NAACP Sues Tennessee Over New Law Targeting Voter Registration Drives

FRANKLIN, TN - NOVEMBER 06: Voters check themselves in at a polling station to cast their votes on Election Day November 6, 2018 in Franklin, Tennessee. Americans vote on their choices of candidates in this midterm e... FRANKLIN, TN - NOVEMBER 06: Voters check themselves in at a polling station to cast their votes on Election Day November 6, 2018 in Franklin, Tennessee. Americans vote on their choices of candidates in this midterm election, which is largely seen as a referendum on President Donald Trump. (Photo by Alex Wong/Getty Images) MORE LESS

Tennessee Gov.
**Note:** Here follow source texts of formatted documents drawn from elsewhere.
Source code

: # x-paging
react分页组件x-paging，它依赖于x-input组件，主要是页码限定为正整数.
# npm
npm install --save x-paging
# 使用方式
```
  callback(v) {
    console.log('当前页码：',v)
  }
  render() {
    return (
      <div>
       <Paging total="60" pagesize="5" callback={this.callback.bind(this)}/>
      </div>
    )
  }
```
Bill Lee (R) signed into law Thursday night a GOP proposal increasing the burdens on voter registration drives — and already a lawsuit has been filed challenging it.

The suit, filed in federal court in Tennessee by a coalition of voting rights groups, alleges that the state’s legislation violates the U.S. constitution’s amendments regarding free speech, due process and the right to vote.

The new law imposes fines on voter registration groups for turning in too many “deficient” or “incomplete” applications. It also stiffens penalties — including potential jail time — for paid voter registration workers who violate other rules regarding registration drives in the state.

Voting rights advocates fear that the law signals a new frontier in voter suppression, chilling the efforts of drives that seek to boost access to the franchise among minority and low-income people. The Tennessee law was pushed after the state — which typically has some of the lowest voting rates in the country — saw historic turnout in the 2018 midterms. In the lead-up to that election, county officials in Tennessee also faced a lawsuit for how they handled handled thousands of voter registrations turned in by a black voter group.

The new suit was brought by several groups including the state chapter of the NAACP and the Andrew Goodman Foundation, a nonprofit named after a young civil rights activist who was murdered by the KKK while trying to register African Americans to vote in 1964.

The challengers raise concerns about the law’s vague language regarding “deficient” or “incomplete” applications. The challengers raise the possibility that, under the new law, voter registration groups could be fined if an applicant uses his nickname rather full name on a form; if the applicant lists a business address rather than a home address; or if a college student does not list the full street address of her dormitory.

“In addition, there is no way for a voter registration volunteer to know whether the information provided by the voter is completely correct for each and every voter registered,” the complaint says. “If the Law extends the definition of ‘incomplete’ to include inaccurate information, it is unfair to penalize an individual or organization that has no way of evaluating the accuracy of the information the registrant has included on the form.”